**Exercise**
Using the listing below, output only the lines from the one that contains "Чтобы остановить выполнение" through the one that contains "# The rights", inclusive, exactly as given and without images.

**Task input**
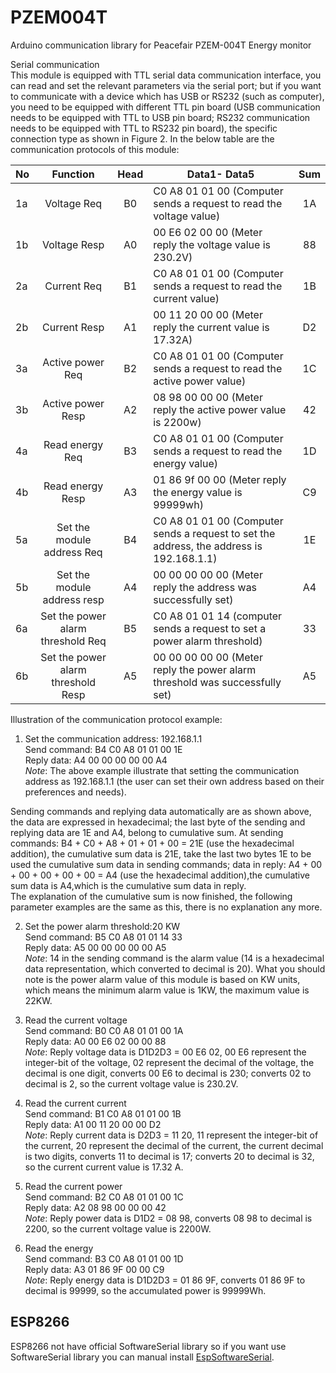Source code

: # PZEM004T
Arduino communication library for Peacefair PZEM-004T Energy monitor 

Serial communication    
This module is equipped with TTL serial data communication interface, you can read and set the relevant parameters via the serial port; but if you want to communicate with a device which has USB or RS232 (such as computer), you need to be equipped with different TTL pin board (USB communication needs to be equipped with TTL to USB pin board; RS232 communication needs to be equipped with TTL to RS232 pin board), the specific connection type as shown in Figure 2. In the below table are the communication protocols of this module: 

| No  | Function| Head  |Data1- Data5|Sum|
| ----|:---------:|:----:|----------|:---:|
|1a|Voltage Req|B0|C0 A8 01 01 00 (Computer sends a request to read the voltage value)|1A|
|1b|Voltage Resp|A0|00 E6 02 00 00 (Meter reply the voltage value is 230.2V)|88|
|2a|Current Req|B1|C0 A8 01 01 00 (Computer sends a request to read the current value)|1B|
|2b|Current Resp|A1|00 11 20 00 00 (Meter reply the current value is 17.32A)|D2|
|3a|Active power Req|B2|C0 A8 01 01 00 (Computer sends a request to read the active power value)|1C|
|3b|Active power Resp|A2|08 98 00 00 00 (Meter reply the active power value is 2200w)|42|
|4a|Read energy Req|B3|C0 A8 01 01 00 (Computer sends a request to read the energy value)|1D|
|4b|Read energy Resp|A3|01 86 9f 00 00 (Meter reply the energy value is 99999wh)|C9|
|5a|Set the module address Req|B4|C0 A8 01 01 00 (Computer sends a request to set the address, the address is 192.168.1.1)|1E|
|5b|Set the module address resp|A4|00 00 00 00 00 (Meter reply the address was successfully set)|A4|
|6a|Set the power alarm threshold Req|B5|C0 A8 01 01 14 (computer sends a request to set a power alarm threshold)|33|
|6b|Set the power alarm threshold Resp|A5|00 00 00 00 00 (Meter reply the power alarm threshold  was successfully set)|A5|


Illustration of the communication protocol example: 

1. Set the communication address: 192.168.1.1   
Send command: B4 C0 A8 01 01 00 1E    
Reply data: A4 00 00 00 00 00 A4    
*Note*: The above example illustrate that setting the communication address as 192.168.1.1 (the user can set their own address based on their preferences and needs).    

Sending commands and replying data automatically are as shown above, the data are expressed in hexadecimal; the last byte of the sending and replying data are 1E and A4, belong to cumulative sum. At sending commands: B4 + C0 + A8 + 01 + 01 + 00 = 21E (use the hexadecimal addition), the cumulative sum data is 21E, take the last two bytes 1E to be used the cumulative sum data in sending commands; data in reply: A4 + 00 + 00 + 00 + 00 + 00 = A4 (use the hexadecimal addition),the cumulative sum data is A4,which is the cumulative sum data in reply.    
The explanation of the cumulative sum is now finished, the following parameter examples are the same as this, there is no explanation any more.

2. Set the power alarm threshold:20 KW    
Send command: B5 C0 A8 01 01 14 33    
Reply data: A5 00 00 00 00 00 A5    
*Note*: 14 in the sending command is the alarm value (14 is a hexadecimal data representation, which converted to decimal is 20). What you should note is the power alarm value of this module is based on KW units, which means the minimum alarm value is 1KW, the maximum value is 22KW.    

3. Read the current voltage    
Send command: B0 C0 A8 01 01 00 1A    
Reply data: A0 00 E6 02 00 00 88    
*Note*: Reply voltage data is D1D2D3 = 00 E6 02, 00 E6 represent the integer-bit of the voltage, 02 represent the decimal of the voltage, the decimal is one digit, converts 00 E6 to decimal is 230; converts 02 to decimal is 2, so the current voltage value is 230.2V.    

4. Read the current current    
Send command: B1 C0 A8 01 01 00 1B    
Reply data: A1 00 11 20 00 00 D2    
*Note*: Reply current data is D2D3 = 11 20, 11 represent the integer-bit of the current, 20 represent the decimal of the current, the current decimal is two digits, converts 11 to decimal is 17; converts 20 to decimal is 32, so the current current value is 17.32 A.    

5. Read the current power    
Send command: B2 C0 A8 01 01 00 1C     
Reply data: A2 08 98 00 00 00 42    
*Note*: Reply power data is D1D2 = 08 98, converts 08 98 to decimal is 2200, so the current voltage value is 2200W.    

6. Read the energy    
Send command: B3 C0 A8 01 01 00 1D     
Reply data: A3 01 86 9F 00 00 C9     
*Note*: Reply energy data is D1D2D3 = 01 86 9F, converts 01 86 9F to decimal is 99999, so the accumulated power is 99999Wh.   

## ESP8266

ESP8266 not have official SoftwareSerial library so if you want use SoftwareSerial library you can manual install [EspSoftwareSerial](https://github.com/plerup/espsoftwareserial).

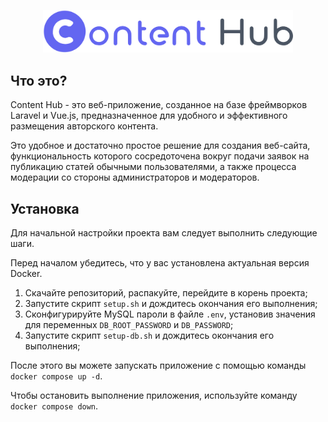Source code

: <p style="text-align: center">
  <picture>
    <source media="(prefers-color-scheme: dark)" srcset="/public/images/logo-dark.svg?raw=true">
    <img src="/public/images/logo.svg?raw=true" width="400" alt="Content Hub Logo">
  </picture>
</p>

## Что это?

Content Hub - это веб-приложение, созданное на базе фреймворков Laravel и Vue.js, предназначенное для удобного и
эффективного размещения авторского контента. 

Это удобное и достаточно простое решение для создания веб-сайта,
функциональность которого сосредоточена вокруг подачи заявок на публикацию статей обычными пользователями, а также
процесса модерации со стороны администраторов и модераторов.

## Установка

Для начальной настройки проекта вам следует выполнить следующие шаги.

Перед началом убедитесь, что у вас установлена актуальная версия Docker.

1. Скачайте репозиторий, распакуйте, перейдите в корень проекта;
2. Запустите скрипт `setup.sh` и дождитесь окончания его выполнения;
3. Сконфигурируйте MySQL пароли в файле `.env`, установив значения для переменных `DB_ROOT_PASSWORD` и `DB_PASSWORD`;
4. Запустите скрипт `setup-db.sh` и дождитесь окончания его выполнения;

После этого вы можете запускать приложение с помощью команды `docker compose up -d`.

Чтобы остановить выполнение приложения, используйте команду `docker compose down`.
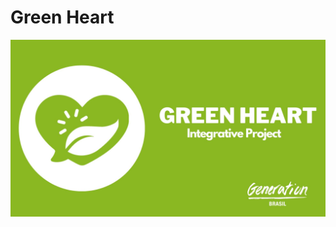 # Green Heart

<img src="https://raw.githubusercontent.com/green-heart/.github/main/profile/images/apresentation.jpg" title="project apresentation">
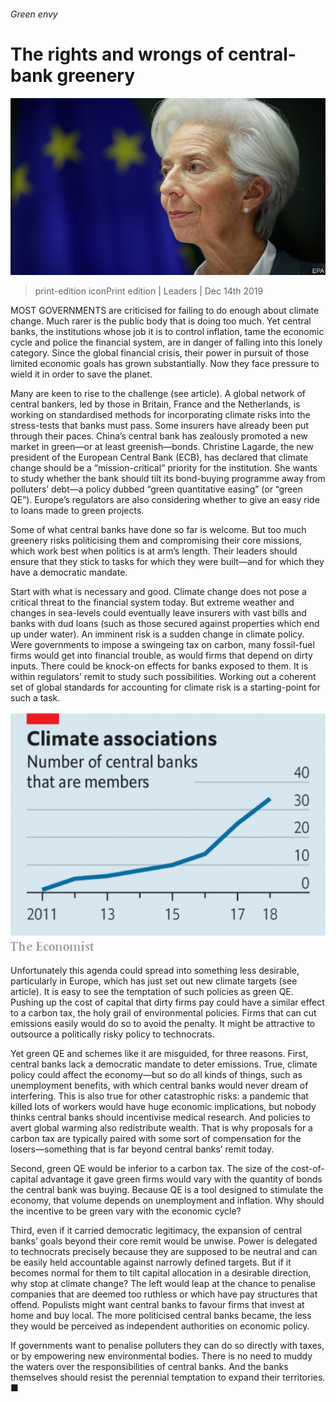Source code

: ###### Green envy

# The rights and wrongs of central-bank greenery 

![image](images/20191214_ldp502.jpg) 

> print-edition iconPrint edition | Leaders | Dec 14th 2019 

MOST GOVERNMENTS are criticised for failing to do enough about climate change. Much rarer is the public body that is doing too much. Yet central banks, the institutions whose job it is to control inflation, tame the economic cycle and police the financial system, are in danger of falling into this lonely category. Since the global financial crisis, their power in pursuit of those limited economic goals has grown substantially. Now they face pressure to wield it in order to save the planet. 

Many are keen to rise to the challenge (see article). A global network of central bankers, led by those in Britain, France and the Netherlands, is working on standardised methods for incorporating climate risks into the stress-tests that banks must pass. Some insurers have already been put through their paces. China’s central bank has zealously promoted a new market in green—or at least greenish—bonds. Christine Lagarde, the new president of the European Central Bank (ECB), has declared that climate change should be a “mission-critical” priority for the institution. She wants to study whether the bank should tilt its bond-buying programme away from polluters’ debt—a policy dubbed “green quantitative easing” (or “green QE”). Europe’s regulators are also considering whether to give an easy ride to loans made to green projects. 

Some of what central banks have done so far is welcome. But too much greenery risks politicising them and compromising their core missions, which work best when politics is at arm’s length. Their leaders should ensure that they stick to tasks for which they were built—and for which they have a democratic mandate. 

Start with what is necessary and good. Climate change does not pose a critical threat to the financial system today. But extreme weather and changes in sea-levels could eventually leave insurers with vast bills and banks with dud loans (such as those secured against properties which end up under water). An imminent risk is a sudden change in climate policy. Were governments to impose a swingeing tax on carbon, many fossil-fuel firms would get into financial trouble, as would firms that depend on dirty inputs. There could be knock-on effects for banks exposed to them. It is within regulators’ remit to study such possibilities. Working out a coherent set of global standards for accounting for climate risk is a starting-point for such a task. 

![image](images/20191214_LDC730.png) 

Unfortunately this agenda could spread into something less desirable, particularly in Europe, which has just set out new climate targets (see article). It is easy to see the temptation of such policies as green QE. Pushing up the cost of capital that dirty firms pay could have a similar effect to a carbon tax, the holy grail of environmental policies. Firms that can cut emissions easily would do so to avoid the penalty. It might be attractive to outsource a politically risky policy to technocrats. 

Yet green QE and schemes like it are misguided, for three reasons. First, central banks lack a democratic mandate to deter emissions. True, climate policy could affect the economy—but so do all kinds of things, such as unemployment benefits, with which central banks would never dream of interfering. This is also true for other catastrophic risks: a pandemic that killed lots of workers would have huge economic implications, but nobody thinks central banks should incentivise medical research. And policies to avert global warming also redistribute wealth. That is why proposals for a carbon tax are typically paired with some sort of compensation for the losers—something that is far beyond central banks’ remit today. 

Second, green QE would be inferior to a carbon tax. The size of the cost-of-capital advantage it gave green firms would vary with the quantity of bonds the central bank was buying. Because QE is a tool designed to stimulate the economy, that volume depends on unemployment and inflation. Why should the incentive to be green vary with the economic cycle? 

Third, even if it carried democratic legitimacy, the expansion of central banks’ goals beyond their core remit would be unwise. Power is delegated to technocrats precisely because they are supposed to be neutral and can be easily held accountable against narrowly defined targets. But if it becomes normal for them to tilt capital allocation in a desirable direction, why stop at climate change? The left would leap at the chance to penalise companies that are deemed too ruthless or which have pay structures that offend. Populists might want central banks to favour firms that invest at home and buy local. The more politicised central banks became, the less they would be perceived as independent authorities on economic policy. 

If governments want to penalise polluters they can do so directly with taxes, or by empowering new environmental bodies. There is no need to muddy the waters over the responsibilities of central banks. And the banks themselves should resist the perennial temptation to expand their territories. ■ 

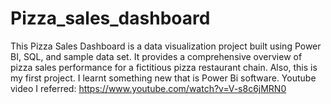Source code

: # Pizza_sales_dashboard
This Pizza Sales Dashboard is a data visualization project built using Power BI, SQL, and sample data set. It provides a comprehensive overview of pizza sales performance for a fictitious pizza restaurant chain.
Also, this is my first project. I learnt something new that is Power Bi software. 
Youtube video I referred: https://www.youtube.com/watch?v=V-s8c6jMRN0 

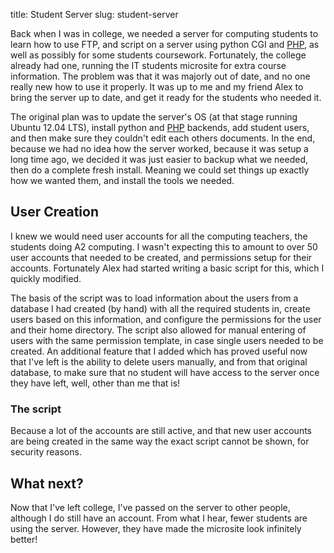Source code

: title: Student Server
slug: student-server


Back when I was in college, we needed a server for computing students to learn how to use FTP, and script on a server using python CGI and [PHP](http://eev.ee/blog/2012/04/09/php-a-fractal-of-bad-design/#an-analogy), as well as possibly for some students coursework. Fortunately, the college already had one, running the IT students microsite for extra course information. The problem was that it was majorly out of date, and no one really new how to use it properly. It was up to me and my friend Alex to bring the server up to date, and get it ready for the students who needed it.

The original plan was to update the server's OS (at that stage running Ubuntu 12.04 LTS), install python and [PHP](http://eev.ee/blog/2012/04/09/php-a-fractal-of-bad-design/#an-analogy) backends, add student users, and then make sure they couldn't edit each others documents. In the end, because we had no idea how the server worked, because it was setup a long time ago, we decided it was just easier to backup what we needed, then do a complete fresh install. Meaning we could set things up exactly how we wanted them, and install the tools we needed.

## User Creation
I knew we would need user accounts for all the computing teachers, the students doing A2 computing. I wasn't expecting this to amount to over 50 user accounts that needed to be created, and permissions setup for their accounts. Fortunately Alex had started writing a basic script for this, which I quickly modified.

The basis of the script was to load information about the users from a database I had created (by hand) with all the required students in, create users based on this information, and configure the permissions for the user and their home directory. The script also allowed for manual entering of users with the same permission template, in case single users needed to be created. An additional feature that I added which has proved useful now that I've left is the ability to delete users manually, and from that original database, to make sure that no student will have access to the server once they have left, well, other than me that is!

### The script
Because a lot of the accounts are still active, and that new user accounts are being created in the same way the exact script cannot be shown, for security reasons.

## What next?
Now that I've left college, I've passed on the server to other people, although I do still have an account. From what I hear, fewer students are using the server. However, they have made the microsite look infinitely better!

**Answer to this problem**
Чтобы остановить выполнение приложения, используйте команду `docker compose down`.
 # Green Heart

<img src="https://raw.githubusercontent.com/green-heart/.github/main/profile/images/apresentation.jpg" title="project apresentation">
Source code

: ###### Green envy

# The rights and wrongs of central-bank greenery 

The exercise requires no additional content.